A tumor on a chip for studying immune-cell infiltration into tumor under chemo/immunotherapy treatments

Abstract

The combo treatment of chemo/immunotherapy is a promising method in treating cancer patients. The results of Keynote-189 phase III clinical trial showed that chemotherapy drug plus immunotherapy drug reduced mortality compared with chemotherapy drug alone, in which the underlying mechanism has not been well demonstrated. The treatment combination also needs to be tuned for each patient, i.e., personalized medicine. Tumor-on-a-chip aims to mimic the tumor microenvironment (TME) with an in-vitro lung cancer-immune model to provide a potential solution for this application. Gelatin methacryloyl (GelMA)-cancer cells were driven on the ITO electrode track using liquid dielectrophoresis (LDEP) to form the tumor-like hydrogel. Jurkat T cells surrounded the solidified GelMA-A549 cells, resembling the cancer-immune microenvironment. The immune-cell infiltration phenomena of Jurkat T cells into the tumor were activated and enhanced via either IL-1β-treated A549 cells or atezolizumab (immune drugs) on the tumor lab chip.

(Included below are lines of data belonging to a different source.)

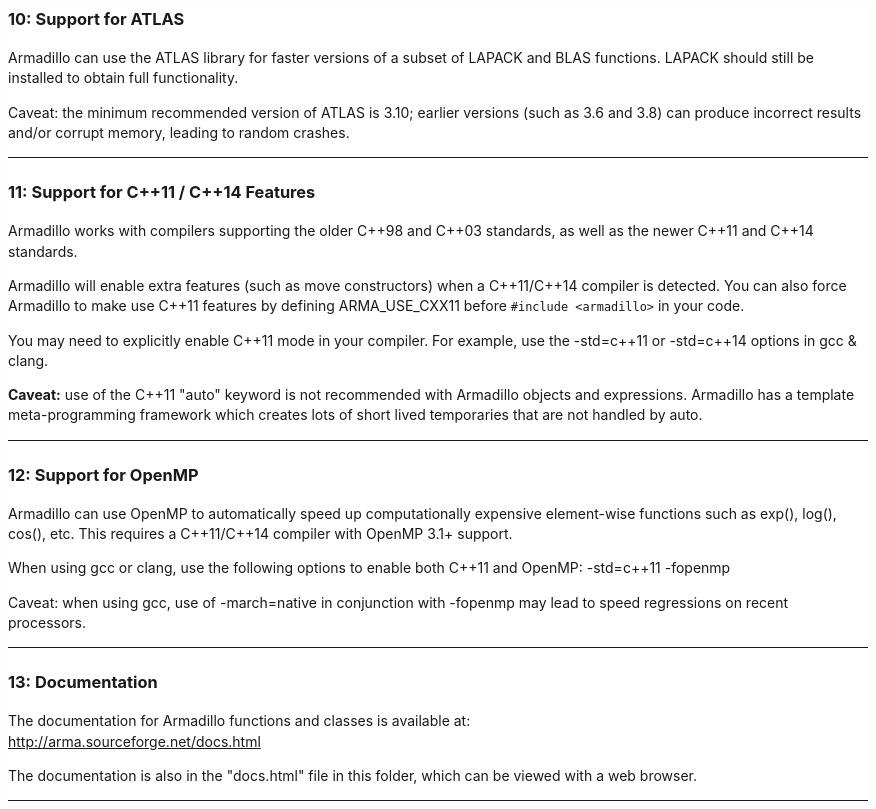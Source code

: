 
### 10: Support for ATLAS

Armadillo can use the ATLAS library for faster versions of a subset
of LAPACK and BLAS functions. LAPACK should still be installed to
obtain full functionality.

Caveat: the minimum recommended version of ATLAS is 3.10;
earlier versions (such as 3.6 and 3.8) can produce incorrect
results and/or corrupt memory, leading to random crashes.

---

### 11: Support for C++11 / C++14 Features

Armadillo works with compilers supporting the older C++98 and C++03 standards,
as well as the newer C++11 and C++14 standards.

Armadillo will enable extra features (such as move constructors)
when a C++11/C++14 compiler is detected. You can also force Armadillo
to make use C++11 features by defining ARMA_USE_CXX11 before
`#include <armadillo>` in your code.

You may need to explicitly enable C++11 mode in your compiler.
For example, use the -std=c++11 or -std=c++14 options in gcc & clang.

**Caveat:** use of the C++11 "auto" keyword is not recommended with Armadillo
objects and expressions. Armadillo has a template meta-programming framework
which creates lots of short lived temporaries that are not handled by auto.

---

### 12: Support for OpenMP

Armadillo can use OpenMP to automatically speed up computationally
expensive element-wise functions such as exp(), log(), cos(), etc.
This requires a C++11/C++14 compiler with OpenMP 3.1+ support.

When using gcc or clang, use the following options to enable both
C++11 and OpenMP:  -std=c++11 -fopenmp

Caveat: when using gcc, use of -march=native in conjunction with -fopenmp
may lead to speed regressions on recent processors.

---

### 13: Documentation

The documentation for Armadillo functions and classes is available at:  
http://arma.sourceforge.net/docs.html

The documentation is also in the "docs.html" file in this folder,
which can be viewed with a web browser.

---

The death of cancer cells significantly increased ∼35% after chemo/immunotherapy combination treatment compared with the single treatment. The distribution of dead cancer cells treated with chemo/immunotherapy revealed their distinct theoretical mechanisms, indicating the promising application of this tumor lab chip for cancer patients in personalized medicine treatments.